Using the records below, give again exactly the lines from the line that contains "- Financial services" through the line that contains "- Alternative credit", both ends included, and only those.

• Material shown:
—————

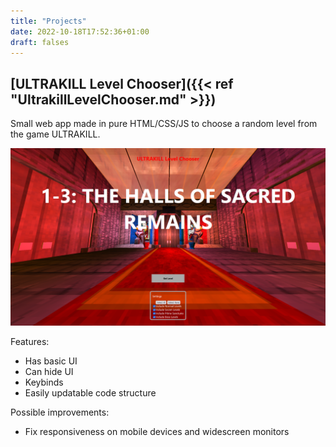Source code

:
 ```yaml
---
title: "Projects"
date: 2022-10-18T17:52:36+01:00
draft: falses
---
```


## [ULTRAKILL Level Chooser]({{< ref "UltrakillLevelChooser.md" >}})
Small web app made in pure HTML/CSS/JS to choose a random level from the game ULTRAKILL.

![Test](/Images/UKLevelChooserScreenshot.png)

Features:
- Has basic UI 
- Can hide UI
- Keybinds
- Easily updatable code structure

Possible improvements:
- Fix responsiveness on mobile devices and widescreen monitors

—————

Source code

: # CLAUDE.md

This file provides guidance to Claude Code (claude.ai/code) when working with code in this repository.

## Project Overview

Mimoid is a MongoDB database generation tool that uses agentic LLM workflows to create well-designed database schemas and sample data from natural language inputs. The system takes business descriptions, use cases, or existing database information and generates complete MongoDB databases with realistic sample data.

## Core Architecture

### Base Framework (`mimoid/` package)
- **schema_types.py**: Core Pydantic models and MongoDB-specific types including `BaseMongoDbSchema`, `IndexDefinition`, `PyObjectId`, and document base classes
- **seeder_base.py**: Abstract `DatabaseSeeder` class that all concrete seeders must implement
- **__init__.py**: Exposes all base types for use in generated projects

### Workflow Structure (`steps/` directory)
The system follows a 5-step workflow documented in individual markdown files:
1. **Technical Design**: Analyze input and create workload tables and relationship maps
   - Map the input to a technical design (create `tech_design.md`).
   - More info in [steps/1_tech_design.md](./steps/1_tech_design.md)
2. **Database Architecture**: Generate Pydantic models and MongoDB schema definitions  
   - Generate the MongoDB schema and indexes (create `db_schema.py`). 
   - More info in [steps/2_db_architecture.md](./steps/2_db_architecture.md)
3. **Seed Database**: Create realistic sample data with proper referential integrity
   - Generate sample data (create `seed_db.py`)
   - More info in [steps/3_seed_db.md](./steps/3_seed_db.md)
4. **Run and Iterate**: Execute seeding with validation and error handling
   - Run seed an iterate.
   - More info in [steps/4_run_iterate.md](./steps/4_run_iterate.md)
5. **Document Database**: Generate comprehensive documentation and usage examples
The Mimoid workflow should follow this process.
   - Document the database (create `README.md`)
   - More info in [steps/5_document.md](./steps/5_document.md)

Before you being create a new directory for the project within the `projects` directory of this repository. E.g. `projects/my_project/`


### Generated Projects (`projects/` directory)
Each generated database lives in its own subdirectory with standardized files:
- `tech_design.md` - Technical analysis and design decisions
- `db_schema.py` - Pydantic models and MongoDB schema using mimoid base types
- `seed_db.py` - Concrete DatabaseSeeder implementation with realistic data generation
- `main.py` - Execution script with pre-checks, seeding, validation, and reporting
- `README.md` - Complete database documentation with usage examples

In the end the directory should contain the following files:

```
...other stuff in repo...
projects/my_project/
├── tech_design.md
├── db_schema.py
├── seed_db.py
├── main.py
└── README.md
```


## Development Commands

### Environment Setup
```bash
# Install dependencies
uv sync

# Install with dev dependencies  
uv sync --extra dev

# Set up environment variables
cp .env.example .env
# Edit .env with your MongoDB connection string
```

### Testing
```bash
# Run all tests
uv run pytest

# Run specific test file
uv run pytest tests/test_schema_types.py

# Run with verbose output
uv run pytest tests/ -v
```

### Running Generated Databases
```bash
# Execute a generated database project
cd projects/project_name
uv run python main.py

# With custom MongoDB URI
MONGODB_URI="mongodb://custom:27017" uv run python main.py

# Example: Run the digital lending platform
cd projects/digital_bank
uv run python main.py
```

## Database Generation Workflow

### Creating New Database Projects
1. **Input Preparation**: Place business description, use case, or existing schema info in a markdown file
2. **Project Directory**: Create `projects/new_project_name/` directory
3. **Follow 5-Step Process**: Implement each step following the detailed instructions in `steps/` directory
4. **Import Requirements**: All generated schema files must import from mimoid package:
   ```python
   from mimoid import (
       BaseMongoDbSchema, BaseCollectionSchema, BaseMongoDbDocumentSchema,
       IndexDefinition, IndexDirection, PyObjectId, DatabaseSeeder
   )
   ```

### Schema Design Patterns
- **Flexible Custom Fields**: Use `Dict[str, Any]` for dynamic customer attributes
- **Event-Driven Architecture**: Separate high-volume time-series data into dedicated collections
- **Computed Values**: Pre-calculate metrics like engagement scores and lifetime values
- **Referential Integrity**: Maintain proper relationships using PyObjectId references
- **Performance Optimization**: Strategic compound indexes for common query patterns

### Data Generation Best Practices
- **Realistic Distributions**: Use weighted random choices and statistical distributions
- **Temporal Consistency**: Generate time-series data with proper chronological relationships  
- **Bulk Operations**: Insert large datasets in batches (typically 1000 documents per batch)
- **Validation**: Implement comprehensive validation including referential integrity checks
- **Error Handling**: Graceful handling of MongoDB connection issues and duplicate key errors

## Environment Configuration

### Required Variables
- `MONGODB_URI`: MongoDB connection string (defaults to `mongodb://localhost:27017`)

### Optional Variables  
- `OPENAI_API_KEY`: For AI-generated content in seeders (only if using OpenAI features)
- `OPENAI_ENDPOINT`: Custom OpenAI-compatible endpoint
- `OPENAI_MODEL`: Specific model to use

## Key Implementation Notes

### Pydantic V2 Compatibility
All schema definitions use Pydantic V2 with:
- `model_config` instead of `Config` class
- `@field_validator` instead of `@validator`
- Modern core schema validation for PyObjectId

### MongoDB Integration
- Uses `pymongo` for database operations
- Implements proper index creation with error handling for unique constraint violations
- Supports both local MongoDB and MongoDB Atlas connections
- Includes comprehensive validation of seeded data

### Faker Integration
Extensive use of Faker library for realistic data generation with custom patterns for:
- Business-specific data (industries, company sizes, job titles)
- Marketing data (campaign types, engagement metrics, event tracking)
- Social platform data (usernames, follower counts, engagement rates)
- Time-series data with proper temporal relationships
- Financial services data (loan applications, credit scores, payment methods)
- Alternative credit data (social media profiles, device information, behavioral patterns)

—————

• Output for this exercise:
- Financial services data (loan applications, credit scores, payment methods)
- Alternative credit data (social media profiles, device information, behavioral patterns)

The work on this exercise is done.